Nothing but an exact copy is wanted: the line with "Hooking the G-suite" and each line after it in the data below, last line included.

╔══

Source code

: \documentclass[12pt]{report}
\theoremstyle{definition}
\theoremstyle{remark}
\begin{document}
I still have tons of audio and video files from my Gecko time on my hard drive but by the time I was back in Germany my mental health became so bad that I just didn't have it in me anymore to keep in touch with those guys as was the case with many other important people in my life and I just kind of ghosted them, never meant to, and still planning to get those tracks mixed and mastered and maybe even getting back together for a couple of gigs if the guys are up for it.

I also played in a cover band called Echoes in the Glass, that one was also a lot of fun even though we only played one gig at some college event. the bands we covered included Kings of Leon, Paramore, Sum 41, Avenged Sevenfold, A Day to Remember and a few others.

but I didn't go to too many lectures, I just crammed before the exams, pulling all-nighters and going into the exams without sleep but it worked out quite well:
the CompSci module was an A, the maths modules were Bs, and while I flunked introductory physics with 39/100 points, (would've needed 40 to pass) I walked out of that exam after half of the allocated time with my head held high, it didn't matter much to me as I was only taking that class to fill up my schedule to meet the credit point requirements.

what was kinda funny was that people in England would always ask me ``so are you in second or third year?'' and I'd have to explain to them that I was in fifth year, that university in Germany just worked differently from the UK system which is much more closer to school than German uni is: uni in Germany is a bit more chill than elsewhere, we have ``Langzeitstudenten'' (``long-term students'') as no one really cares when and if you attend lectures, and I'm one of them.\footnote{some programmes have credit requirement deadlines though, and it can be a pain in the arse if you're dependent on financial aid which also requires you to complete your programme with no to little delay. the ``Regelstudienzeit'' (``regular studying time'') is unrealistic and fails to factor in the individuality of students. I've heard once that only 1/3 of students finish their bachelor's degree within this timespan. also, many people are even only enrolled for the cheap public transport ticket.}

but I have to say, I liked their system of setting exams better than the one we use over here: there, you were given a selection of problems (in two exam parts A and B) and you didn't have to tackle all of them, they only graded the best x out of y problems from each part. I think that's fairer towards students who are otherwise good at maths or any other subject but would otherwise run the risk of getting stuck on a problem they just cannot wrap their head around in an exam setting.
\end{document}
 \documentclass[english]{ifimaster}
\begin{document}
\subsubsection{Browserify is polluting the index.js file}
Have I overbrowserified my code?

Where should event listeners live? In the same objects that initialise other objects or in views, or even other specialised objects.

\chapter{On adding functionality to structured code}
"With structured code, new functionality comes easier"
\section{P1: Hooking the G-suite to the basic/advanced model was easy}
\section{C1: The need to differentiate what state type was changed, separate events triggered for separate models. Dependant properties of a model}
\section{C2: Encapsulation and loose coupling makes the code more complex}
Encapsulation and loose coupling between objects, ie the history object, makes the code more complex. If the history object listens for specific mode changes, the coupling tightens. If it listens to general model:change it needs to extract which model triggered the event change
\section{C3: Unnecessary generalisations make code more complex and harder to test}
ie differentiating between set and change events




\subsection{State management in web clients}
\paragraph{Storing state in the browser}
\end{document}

╚══

# Finished exercise:
\section{P1: Hooking the G-suite to the basic/advanced model was easy}
\section{C1: The need to differentiate what state type was changed, separate events triggered for separate models. Dependant properties of a model}
\section{C2: Encapsulation and loose coupling makes the code more complex}
Encapsulation and loose coupling between objects, ie the history object, makes the code more complex. If the history object listens for specific mode changes, the coupling tightens. If it listens to general model:change it needs to extract which model triggered the event change
\section{C3: Unnecessary generalisations make code more complex and harder to test}
ie differentiating between set and change events




\subsection{State management in web clients}
\paragraph{Storing state in the browser}
\end{document}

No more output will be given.